Reduce update-path spec-lock contention: hoist preprocessing, relabel unchanged vectors by ofiryanai · Pull Request #10012 · RediSearch/RediSearch

ofiryanai · 2026-06-07T09:40:06Z

Summary

Two changes to the HSET-update indexing path (IndexSpec_UpdateDoc) that shorten how long the spec write lock is held while a document is re-indexed, reducing contention with concurrent searches (which take the read side of the same lock). Targets the common pattern of frequent partial updates to documents that contain large, rarely-changing vector fields.

Changes

1. Hoist preprocessing out of the write lock (document.c, document.h, spec.c)
The per-field preprocessor loop is split out of Document_AddToIndexes into a new Document_Preprocess, and run — together with NewAddDocumentCtx and Document_MakeStringsOwner — before RedisSearchCtx_LockSpecWrite. Preprocessing (tokenization, vector blob copy/normalize, tag splitting, …) is pure per-document CPU work that only writes aCtx-local scratch and reads the main-thread-stable schema, so it doesn't need the lock. Only the actual index mutations (IndexDocument) now run under it.

2. Relabel unchanged vectors instead of delete + re-insert (indexer.c, indexer.h, document.c, spec.c)
Every HSET assigns a new internal doc id, which previously forced every vector to be VecSimIndex_DeleteVector + VecSimIndex_AddVector into the tiered HNSW index even when the vector value was unchanged — churning the graph (ghost/marked-deleted nodes, repair jobs) and burning background-worker CPU. The command filter already records which hash fields the command modified (aCtx->hashFields); for a vector field not in that set, makeDocumentId now relabels the existing vector from the old doc id to the new one via the new VecSimIndex_RelabelVector API (O(1), no graph churn) and sets skipVectorAdd so the indexer skips re-adding the identical vector. Changed fields — or when the changed set is unknown (filterCommands disabled) — keep the existing delete + re-add path, so behavior is unchanged in that case.

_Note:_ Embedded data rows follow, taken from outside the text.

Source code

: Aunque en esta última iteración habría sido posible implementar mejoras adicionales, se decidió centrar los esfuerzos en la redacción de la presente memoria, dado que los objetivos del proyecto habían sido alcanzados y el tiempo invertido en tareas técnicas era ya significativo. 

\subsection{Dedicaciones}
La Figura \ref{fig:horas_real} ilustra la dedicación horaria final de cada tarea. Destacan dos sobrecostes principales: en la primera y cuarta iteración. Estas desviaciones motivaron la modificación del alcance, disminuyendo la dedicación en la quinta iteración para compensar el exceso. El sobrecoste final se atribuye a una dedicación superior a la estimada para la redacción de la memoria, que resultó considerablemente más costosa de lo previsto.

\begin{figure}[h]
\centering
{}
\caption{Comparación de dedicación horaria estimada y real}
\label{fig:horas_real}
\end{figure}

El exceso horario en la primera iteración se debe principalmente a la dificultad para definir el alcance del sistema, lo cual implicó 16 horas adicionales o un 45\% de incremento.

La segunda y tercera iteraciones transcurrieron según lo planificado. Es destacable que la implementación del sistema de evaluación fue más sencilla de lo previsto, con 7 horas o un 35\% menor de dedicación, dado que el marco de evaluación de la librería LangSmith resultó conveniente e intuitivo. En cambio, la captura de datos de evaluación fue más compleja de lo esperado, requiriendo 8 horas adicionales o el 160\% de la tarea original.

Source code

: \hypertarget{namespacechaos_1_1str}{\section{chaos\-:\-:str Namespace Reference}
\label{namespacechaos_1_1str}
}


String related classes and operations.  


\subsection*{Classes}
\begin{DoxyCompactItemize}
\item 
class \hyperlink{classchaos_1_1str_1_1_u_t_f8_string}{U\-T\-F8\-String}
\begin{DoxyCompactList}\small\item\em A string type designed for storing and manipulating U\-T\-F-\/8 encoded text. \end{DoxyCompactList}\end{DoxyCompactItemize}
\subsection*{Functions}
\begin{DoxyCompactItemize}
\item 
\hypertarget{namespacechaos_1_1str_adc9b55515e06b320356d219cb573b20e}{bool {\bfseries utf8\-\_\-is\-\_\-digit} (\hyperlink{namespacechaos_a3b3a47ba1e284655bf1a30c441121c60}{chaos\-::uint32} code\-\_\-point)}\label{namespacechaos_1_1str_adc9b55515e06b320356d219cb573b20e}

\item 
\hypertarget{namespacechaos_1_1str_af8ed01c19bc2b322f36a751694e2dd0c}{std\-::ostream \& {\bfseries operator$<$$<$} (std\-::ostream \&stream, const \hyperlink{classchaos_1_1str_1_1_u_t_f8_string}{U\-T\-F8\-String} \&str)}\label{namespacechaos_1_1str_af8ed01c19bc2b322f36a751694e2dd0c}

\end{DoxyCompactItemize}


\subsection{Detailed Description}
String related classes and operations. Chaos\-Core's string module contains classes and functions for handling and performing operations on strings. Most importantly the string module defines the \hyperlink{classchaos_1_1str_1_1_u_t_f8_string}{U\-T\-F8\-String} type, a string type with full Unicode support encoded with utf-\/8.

This implements the long-standing // TODO: use VecSimReplace in makeDocumentId.

Dependency

Requires the new VecSimIndex_RelabelVector API: RedisAI/VectorSimilarity#978. This PR bumps the deps/VectorSimilarity submodule to that branch (8ec72b63); it must be repointed to the merged commit before this is mergeable.

Validation

The VecSim API has unit tests (single/multi, flat/HNSW/tiered incl. the pending-insert-job rekey case). The RediSearch changes were not built/tested locally — the local (macOS) build is blocked by the VectorSimilarity/SVS dependency chain — so please rely on CI to build and run the suite. Suggested focused coverage: HSET partial-update flows with vector + text/tag fields under filterCommands, and concurrent search/update.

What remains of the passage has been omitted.